WORK REQUEST:
Locate each line below that includes "enumerate" and reproduce it.

-=-=-

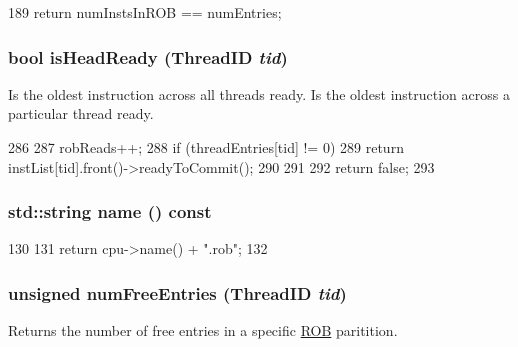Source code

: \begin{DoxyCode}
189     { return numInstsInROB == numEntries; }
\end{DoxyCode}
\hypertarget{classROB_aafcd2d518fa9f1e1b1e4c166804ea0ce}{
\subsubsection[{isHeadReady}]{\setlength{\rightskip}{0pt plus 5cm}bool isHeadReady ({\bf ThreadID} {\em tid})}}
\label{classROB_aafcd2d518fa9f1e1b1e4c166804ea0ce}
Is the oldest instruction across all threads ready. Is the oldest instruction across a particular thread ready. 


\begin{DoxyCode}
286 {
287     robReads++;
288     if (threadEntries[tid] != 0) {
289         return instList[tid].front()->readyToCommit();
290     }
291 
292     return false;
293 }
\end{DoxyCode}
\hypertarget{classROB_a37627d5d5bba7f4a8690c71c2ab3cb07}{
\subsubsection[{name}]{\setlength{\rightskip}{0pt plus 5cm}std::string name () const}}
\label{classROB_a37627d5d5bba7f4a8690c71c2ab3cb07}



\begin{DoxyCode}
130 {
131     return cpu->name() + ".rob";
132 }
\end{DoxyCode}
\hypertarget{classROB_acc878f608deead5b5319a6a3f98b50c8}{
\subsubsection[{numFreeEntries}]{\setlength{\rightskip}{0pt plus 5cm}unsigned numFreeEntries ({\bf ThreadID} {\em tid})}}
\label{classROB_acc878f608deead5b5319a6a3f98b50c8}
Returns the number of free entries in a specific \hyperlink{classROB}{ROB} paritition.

-=-=-

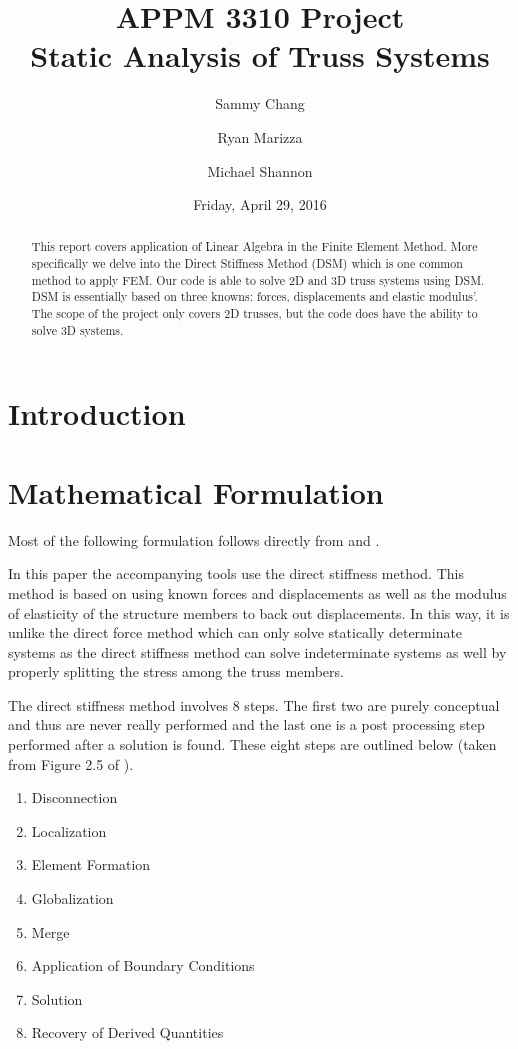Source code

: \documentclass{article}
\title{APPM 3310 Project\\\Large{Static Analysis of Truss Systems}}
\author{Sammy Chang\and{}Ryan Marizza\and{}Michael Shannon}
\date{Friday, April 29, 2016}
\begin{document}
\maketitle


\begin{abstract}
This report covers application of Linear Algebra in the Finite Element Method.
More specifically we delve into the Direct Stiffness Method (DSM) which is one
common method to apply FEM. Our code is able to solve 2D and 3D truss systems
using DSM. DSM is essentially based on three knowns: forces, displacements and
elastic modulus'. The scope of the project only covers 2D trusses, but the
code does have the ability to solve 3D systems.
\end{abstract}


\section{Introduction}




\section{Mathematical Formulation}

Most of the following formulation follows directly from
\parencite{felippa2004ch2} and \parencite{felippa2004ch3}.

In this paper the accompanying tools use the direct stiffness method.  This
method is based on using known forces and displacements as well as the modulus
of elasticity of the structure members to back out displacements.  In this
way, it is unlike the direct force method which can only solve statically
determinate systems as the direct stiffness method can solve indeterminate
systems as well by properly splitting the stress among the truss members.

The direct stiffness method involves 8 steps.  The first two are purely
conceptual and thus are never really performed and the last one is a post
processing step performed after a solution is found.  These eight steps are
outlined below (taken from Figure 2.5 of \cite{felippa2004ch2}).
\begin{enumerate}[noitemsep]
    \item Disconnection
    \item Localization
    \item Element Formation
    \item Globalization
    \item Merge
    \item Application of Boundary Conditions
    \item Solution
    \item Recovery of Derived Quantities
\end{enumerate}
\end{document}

-=-=-

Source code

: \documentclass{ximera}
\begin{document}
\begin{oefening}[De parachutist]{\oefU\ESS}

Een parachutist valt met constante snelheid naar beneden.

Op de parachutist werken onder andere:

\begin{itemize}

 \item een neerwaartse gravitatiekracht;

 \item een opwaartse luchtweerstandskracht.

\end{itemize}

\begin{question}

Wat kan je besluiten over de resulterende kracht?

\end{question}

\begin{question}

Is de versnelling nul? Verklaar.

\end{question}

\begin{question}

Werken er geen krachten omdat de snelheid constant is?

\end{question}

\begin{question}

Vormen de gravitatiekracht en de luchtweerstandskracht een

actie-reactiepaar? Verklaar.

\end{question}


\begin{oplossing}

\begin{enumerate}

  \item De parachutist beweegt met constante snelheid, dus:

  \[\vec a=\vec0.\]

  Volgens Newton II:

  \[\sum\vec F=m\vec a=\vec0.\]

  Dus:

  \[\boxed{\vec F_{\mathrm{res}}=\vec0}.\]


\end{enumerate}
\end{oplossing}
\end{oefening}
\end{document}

-=-=-

RESPONSE:
\begin{enumerate}[noitemsep]
\end{enumerate}
\begin{enumerate}
\end{enumerate}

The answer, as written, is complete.